Beef cattle is an activity that involves the production of cattle or other animals. It aims at slaughter and, with that, the generation of meat for consumption, leather, and derivatives. In beef cattle, have phases creates, recreates, and fattening. The calf comprises the reproduction and development of the calf until its weaning. The rearing begins at weaning and ends at the beginning of the females’ reproduction or the beginning of the fattening.
As rural producers, we know that there is much more behind each of these steps. That care is needed and that there are several obstacles to overcome.
We also know that whenever it is a very complex activity, several doubts arise. And so, we made a three-chapter miniseries.

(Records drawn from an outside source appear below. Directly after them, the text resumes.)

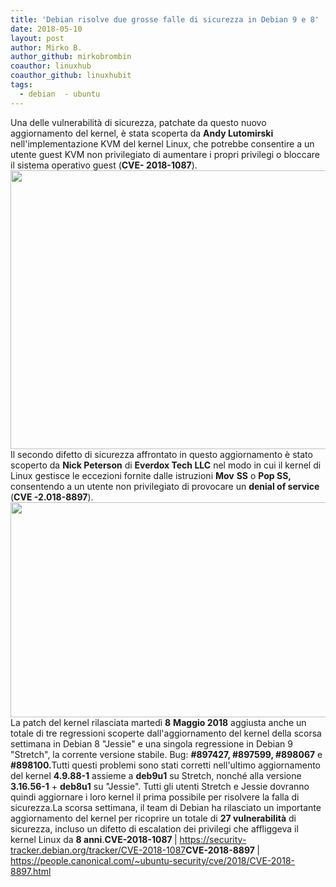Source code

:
 ```yaml
---
title: 'Debian risolve due grosse falle di sicurezza in Debian 9 e 8'
date: 2018-05-10
layout: post
author: Mirko B.
author_github: mirkobrombin
coauthor: linuxhub
coauthor_github: linuxhubit
tags:
  - debian  - ubuntu
---
```

Una delle vulnerabilità di sicurezza, patchate da questo nuovo aggiornamento del kernel, è stata scoperta da <strong>Andy Lutomirski</strong> nell'implementazione KVM del kernel Linux, che potrebbe consentire a un utente guest KVM non privilegiato di aumentare i propri privilegi o bloccare il sistema operativo guest (<strong>CVE- 2018-1087</strong>).<a href="https://linuxhub.it/wordpress/wp-content/uploads/2018/05/Screenshot-2018-05-10-at-15.45.39.png"><img class="aligncenter size-full wp-image-4688 size-full wp-image-392" src="https://linuxhub.it/wordpress/wp-content/uploads/2018/05/Screenshot-2018-05-10-at-15.45.39.png" alt="" width="1720" height="446" /></a>Il secondo difetto di sicurezza affrontato in questo aggiornamento è stato scoperto da <strong>Nick Peterson</strong> di <strong>Everdox Tech LLC</strong> nel modo in cui il kernel di Linux gestisce le eccezioni fornite dalle istruzioni <strong>Mov</strong> <strong>SS</strong> o <strong>Pop SS,</strong> consentendo a un utente non privilegiato di provocare un <strong>denial of service</strong> (<strong>CVE -2.018-8897</strong>).<a href="https://linuxhub.it/wordpress/wp-content/uploads/2018/05/Screenshot-2018-05-10-at-15.43.20.png"><img class="aligncenter size-full wp-image-4687 size-full wp-image-393" src="https://linuxhub.it/wordpress/wp-content/uploads/2018/05/Screenshot-2018-05-10-at-15.43.20.png" alt="" width="832" height="344" /></a>La patch del kernel rilasciata martedì <strong>8</strong> <strong>Maggio 2018</strong> aggiusta anche un totale di tre regressioni scoperte dall'aggiornamento del kernel della scorsa settimana in Debian 8 "Jessie" e una singola regressione in Debian 9 "Stretch", la corrente versione stabile. Bug: <strong>#897427, #897599, #898067</strong> e <strong>#898100.</strong>Tutti questi problemi sono stati corretti nell'ultimo aggiornamento del kernel <strong>4.9.88-1</strong> assieme a <strong>deb9u1</strong> su Stretch, nonché alla versione <strong>3.16.56-1</strong> + <strong>deb8u1</strong> su "Jessie". Tutti gli utenti Stretch e Jessie dovranno quindi aggiornare i loro kernel il prima possibile per risolvere la falla di sicurezza.La scorsa settimana, il team di Debian ha rilasciato un importante aggiornamento del kernel per ricoprire un totale di <strong>27 vulnerabilità</strong> di sicurezza, incluso un difetto di escalation dei privilegi che affliggeva il kernel Linux da <strong>8 anni</strong>.<strong>CVE-2018-1087 </strong>| <a href="https://security-tracker.debian.org/tracker/CVE-2018-1087">https://security-tracker.debian.org/tracker/CVE-2018-1087</a><strong>CVE-2018-8897 </strong>| <a href="https://people.canonical.com/~ubuntu-security/cve/2018/CVE-2018-8897.html">https://people.canonical.com/~ubuntu-security/cve/2018/CVE-2018-8897.html</a>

Each of them dealing with each of these steps. And in this miniseries, we intend to answer the main questions with a specialist.
We will start with the Cria. This phase can be defined as the one that best represents the foundation of the entire process. Therefore, your better understanding can generate better-added value in the future. To answer the questions related to this step, we interviewed specialist Rodrigo Paniago, from Boviplan Consultoria Agropecuária .
Rodrigo Paniago graduated in 1998 from ESALQ-USP, in the Agronomic Engineering course, with a specialization in Ruminant Production in 2006, from the same institution.
Agromove: How can the Breeding system be better described?
Rodrigo Paniago: The production system called calf in cattle has as main objective the production of calves. Thus, in this production stage, the reproduction of the animals is understood, the calves’ growth, both males and females, until the moment of weaning, which occurs between 6 and 8 months of age. Part of the calves weaned are selected for breeding to replace breeding stock that are discarded due to different problems related to calves’ reproduction or production. Calves not selected for replacement are targeted for sale, along with male calves. Another form of revenue from this activity is the sale of breeding stock and bulls, usually for slaughter. Sales of both calves and cull animals occur annually.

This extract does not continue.